Capital Disney was one of the first radio stations in the country to use the newly developed Digital radio (DAB) format to provide a radio station specifically aimed at children and teenagers. The station broadcast twenty four hours a day with a series of presenter and music led programming.

Background
In 1998 the Capital Radio Group announced plans to launch a kids-only format radio station, bidding for the North East England FM licence (which was won by Galaxy 105-106). Called Fun Radio it was to be a pop station aimed at 8-16 year olds. Despite this failure Capital still had hopes of launching this station, at the time a brand new format for an underserved audience.

The Cube
The station aired in 2001 under the name of Cube (the name originally chosen for Century London) in several regional areas of England and Wales with a purely new pop music format aimed at young teens. It was seen as a competitor to GWR Group's Core (radio station), which launched two years earlier. Because Cube was on DAB, at the time very few people listened to the service. Cube was noted for its high tempo music-driven formula, coupled with live DJs (A rarity for digital radio- most were voicetracked) and humorous and informative short clips in between the music (Such as 'How Does a Piano Work?') designed to create a learning environment, possibly to curb outside criticism that Cube was just a mindless music station. It shared studio space with Life and Century London and shared Kevin Palmer as the senior manager.

History
In February 2002, Disney announced a joint venture with Capital Radio to create and develop Capital Disney, replacing Cube. Capital Disney started broadcasting on 17 October 2002.
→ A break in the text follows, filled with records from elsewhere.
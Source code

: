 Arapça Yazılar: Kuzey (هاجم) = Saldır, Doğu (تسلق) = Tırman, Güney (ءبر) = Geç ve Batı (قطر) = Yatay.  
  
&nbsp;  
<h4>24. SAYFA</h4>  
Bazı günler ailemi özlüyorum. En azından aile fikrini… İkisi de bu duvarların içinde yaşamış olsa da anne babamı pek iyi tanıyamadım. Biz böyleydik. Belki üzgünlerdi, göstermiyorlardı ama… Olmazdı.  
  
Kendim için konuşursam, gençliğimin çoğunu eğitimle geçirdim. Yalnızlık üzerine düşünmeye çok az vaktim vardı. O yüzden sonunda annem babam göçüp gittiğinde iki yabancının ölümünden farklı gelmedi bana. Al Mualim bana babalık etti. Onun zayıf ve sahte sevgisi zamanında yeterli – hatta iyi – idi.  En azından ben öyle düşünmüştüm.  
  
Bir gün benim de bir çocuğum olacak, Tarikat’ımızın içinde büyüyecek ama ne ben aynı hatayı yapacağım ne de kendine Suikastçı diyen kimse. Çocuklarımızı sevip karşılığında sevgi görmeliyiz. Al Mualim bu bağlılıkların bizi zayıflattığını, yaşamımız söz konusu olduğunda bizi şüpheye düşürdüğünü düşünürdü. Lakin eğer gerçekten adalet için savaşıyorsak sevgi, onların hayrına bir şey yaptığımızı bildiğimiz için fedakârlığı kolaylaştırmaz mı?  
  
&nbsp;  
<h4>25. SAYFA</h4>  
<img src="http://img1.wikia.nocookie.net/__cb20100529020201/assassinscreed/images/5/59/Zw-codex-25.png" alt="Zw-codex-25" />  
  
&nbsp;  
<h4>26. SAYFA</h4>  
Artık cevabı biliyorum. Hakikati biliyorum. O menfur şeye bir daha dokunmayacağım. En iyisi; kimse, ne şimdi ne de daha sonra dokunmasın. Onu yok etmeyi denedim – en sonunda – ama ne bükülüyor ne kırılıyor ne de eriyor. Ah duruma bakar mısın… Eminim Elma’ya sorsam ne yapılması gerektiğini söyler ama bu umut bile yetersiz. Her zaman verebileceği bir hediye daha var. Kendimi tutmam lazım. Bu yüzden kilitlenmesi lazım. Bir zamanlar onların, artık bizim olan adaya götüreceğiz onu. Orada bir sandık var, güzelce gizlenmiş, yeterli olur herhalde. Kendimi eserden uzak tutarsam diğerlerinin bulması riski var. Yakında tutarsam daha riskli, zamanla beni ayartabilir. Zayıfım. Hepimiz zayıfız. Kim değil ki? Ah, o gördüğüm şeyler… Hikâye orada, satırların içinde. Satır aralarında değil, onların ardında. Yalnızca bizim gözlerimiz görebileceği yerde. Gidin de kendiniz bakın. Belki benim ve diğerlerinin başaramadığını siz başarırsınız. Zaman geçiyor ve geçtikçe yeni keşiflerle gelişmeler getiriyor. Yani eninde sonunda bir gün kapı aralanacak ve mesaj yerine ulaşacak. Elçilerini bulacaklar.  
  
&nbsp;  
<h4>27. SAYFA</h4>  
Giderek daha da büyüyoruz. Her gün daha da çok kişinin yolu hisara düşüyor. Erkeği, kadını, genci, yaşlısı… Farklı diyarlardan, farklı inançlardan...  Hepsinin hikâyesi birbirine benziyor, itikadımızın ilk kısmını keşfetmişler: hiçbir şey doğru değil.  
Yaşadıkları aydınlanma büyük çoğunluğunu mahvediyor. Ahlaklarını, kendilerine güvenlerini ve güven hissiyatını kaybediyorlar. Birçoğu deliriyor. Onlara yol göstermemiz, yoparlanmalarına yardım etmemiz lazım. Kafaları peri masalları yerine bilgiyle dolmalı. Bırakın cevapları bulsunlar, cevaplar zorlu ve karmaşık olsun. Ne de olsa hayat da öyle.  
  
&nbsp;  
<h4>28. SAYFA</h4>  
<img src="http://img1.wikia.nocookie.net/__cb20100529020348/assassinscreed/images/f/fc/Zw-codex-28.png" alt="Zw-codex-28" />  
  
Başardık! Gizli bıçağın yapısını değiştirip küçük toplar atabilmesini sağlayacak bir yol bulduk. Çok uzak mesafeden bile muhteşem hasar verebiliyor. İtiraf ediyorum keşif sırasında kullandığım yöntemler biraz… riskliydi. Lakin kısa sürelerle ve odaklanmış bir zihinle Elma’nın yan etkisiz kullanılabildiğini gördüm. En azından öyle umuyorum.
It was announced in May 2007 that Capital Disney would close down in June 2007 after five years airing. A statement on the Capital Disney website told that 'both parties (GCap Media and The Walt Disney Company) had agreed to pursue their interests individually.'

A number of petitions were started by fans of the station arguing against its closure but these were ultimately unsuccessful.

Capital Disney started to leave DAB multiplexes across the UK in June 2007, in most areas being replaced with Traffic Radio or XFM. The final DAB MUX to lose Capital Disney was London CE Digital, with Capital Disney being switched off shortly after 1pm on 29 June 2007. In an unintentional move, the final song played by Capital Disney on this DAB MUX was McFly with their cover of  Queen's Don't Stop Me Now.

Due to an operational freeze at Sky, Capital Disney remained on air until July 2007, however, with the original name of 'Cube', as the Walt Disney Company had agreed with GCap Media to only contract their name until June 2007.

The website remained for a short time after presenters were taken off air, but this also closed on the same day, replaced by a message and redirect to London's Capital Radio website.

13 years after Capital Disney’s closure, the American Radio Disney would later cease operations as well in early 2021.

The Playlist
Capital Disney played a range of chart music and new acts. Originally, talking story books could be heard often during school hours, but were replaced by non-stop music from 9am until 1pm and then a DJ, James Beckingham, from 1 to 4pm, under the name of "Daytime". They also played artists that didn't get any airplay on mainstream radio such as The Lovebites and album tracks from artists that appear on the playlist.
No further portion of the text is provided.